4 Open the Customise panel to change titles, colours, themes, axis ranges, and dimensions. Export as PNG or SVG when ready.

One Numeric Variable 7 plots

Histogram

Definition

A histogram divides the range of a numeric variable into equal-width bins and draws a bar for each bin whose height represents the count (or frequency) of observations falling within that interval. The number of bins is determined automatically using Sturges' rule.

Interpretation

Look at the overall shape: is the distribution symmetric, left-skewed, or right-skewed? A single peak suggests one dominant group; multiple peaks (bimodal or multimodal) may indicate subpopulations. Gaps between bars can signal unusual data structure or measurement artefacts.

Application

Checking normality before running a t-test. Exploring income data to see if it is right-skewed. Quality control to check whether product weights cluster around the target value.

Box Plot

Definition

A box plot (box-and-whisker plot) displays the five-number summary of a numeric variable: minimum, first quartile (Q1), median, third quartile (Q3), and maximum. The box spans Q1 to Q3 (the interquartile range), whiskers extend to the most extreme data points within 1.5 × IQR, and any values beyond the whiskers are plotted individually as outliers.

Interpretation

A box centred within the whiskers suggests a symmetric distribution. If the median line sits closer to Q1, the data is right-skewed. Individual points beyond the whiskers are potential outliers. The length of the box indicates the spread of the middle 50 % of observations.

Application

Identifying outliers in laboratory test results. Comparing pre- and post-treatment scores at a glance. Summarising exam grades when the sample is too small for a reliable histogram.

Density Plot

Definition

A density plot is a smoothed, continuous estimate of the probability density function of a numeric variable. It uses kernel density estimation (Gaussian kernel with Silverman's bandwidth) to produce a curve where the area under any interval equals the estimated probability of a value falling there.

Interpretation

The peak of the curve indicates the most likely value range. Multiple peaks suggest the presence of subgroups. Unlike a histogram, the density plot is not sensitive to bin width, making it easier to compare distributional shapes across different samples.

Application

Overlaying distributions of two treatment groups for visual comparison.
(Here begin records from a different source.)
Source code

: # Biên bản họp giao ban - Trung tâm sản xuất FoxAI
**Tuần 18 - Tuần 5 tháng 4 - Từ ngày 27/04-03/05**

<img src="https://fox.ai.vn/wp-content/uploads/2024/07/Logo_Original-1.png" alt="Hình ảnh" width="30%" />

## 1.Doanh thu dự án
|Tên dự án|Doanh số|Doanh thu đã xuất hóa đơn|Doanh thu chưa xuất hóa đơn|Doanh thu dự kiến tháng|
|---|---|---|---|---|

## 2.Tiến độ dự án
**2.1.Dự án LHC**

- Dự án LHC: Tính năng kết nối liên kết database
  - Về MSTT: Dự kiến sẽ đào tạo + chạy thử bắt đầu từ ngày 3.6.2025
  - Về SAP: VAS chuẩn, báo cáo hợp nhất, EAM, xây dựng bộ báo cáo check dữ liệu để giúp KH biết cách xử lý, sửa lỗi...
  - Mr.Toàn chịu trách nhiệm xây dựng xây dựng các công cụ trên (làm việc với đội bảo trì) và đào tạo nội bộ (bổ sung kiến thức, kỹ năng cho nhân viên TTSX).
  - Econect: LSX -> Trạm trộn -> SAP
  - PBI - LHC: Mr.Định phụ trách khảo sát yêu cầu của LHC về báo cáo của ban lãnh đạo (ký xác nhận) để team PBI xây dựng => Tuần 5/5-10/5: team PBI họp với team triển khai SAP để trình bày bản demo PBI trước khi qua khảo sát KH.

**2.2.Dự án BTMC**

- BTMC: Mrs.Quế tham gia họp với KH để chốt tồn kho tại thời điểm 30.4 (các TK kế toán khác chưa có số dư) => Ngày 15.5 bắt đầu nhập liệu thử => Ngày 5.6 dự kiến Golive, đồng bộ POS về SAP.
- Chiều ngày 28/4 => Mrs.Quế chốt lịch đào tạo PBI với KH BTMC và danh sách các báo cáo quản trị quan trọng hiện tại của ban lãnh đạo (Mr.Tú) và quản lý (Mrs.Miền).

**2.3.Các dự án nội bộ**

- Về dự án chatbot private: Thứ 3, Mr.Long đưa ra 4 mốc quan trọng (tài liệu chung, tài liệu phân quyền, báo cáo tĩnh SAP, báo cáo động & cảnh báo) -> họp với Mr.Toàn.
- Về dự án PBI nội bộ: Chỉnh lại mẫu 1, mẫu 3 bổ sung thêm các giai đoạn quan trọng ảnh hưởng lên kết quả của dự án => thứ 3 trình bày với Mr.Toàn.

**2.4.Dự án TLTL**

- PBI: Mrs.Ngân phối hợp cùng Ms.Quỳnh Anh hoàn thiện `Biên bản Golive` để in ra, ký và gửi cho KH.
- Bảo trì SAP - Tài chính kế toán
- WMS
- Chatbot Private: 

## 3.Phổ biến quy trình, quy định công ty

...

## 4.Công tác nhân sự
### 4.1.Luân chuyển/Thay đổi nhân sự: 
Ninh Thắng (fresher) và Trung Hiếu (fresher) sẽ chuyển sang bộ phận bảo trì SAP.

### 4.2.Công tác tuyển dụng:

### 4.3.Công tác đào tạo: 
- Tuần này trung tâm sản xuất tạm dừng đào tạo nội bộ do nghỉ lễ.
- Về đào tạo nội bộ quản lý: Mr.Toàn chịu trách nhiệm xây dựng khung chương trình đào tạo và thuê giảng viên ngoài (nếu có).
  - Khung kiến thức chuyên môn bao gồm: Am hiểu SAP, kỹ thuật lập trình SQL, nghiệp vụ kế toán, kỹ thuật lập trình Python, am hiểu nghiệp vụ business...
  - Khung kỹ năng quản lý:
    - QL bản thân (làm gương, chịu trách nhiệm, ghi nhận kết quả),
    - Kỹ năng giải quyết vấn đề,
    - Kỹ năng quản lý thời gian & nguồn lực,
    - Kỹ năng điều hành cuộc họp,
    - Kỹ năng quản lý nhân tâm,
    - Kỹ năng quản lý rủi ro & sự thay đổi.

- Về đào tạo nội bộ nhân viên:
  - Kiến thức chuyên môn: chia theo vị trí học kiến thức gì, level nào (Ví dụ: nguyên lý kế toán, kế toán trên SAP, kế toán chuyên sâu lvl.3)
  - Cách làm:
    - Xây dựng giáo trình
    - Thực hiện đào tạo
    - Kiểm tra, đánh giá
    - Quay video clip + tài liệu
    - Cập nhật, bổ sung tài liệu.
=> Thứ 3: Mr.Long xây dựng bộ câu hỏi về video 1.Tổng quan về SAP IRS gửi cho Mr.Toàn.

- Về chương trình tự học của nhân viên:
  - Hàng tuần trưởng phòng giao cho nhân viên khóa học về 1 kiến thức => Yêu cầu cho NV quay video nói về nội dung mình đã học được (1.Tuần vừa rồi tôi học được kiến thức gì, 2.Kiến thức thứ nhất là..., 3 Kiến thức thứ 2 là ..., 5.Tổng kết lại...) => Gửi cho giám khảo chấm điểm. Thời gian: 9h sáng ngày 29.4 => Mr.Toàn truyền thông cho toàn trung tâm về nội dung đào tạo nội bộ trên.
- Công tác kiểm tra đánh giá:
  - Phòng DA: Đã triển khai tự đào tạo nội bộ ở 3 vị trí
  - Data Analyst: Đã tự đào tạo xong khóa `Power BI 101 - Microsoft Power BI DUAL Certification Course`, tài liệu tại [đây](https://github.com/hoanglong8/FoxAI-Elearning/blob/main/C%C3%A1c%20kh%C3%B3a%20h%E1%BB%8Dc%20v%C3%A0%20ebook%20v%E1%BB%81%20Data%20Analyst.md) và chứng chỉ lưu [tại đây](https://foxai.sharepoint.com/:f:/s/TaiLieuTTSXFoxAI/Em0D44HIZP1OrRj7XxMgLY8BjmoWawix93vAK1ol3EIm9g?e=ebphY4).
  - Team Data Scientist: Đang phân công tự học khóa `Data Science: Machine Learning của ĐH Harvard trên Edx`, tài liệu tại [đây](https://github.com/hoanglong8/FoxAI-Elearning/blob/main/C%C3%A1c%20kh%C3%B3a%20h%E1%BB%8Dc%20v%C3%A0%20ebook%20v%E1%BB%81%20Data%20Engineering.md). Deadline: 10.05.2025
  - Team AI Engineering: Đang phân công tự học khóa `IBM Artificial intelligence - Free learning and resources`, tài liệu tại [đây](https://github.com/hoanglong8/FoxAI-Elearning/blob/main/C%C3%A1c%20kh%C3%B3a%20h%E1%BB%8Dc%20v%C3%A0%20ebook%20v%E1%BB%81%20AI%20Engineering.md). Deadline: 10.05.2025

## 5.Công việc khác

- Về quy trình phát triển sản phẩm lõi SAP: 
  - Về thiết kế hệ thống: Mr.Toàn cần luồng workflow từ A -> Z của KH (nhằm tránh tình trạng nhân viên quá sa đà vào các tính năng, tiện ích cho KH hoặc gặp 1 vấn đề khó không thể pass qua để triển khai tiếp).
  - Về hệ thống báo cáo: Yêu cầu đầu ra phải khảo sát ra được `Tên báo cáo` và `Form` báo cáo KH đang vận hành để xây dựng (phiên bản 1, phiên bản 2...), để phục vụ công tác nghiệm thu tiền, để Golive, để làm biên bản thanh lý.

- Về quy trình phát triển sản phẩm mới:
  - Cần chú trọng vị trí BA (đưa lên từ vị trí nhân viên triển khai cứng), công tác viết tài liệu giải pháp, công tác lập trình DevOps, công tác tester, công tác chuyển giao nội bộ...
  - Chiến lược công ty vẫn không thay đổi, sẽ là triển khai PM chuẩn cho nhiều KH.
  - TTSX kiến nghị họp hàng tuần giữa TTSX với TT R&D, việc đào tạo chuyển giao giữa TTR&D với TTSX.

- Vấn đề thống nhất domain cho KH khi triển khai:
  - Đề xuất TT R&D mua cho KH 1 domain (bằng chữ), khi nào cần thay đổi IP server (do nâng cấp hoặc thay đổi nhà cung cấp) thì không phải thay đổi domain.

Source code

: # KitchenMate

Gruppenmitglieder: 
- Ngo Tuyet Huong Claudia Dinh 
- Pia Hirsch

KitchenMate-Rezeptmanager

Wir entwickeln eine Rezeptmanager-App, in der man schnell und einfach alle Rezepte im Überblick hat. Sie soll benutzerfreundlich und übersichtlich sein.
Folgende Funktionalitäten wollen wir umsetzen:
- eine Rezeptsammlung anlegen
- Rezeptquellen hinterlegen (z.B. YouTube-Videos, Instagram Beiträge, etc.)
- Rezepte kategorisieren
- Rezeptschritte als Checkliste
Assessing symmetry of residuals in regression diagnostics. Estimating modal values in continuous survey responses.

Violin Plot

Definition

A violin plot combines a mirrored density curve with a miniature box plot. The outer shape shows the kernel density estimate on both sides of a central axis, while the inner box plot marks the median and interquartile range. It reveals the full distributional shape that a box plot alone conceals.

Interpretation

Wide sections indicate where data points are concentrated; narrow "waists" indicate sparse regions. A bimodal violin (two bulges) signals two distinct subpopulations. Compare the width and symmetry of the violin to assess skewness, kurtosis, and multimodality at a glance.

Application

Visualising gene expression levels across tissue types in genomics. Showing response time distributions in psychology experiments. Presenting patient age distributions in clinical trial reports.

QQ Plot

Definition

A quantile-quantile (QQ) plot compares the observed quantiles of a sample against the theoretical quantiles of a normal distribution. Each point represents one observation: its x-coordinate is the expected value if the data were perfectly normal, and its y-coordinate is the actual observed value. A dashed reference line shows the expected pattern under normality.

Interpretation

If points fall along the reference line, the data are approximately normally distributed. Systematic curvature at the tails indicates skewness: an upward curve in the upper tail means right-skew; a downward curve in the lower tail means left-skew. S-shaped departures suggest heavy tails (leptokurtosis).

Application

Verifying normality assumptions before parametric tests (t-test, ANOVA). Checking regression residuals for model adequacy. Assessing whether log-transformation successfully normalised a skewed variable.

Stem-and-Leaf

Definition

A stem-and-leaf display is a text-based plot that preserves the original data values while showing their distribution. Each number is split into a "stem" (leading digits) and a "leaf" (trailing digit). Stems are listed vertically and leaves are written horizontally beside their stem, sorted in ascending order.

Interpretation

Read it like a sideways histogram where you can still see individual values. Rows with many leaves indicate concentration; sparse rows indicate gaps. Because exact values are visible, it is easy to spot clusters, outliers, and repeated values directly.

Application

Exploratory data analysis in small classroom datasets. Quick hand-drawn summaries during field data collection. Textbook exercises teaching distributional concepts without software.

Cleveland Dot Plot

Definition

A Cleveland dot plot arranges individual data points along a numeric axis and stacks dots vertically where values overlap. Unlike a histogram, each dot represents one observation (or a small cluster), giving a precise view of the distribution without the binning decisions that histograms require.

Interpretation

Columns of stacked dots indicate common values. The overall envelope of dots shows the distribution shape. Isolated dots at the extremes are potential outliers. It is most useful for small to moderate sample sizes where individual points are distinguishable.

Application

Displaying survey ratings (e.g. 1–10 scale) where exact counts matter. Small clinical samples (n < 50) where histograms would be too coarse. Comparing before/after measurements in quality improvement projects.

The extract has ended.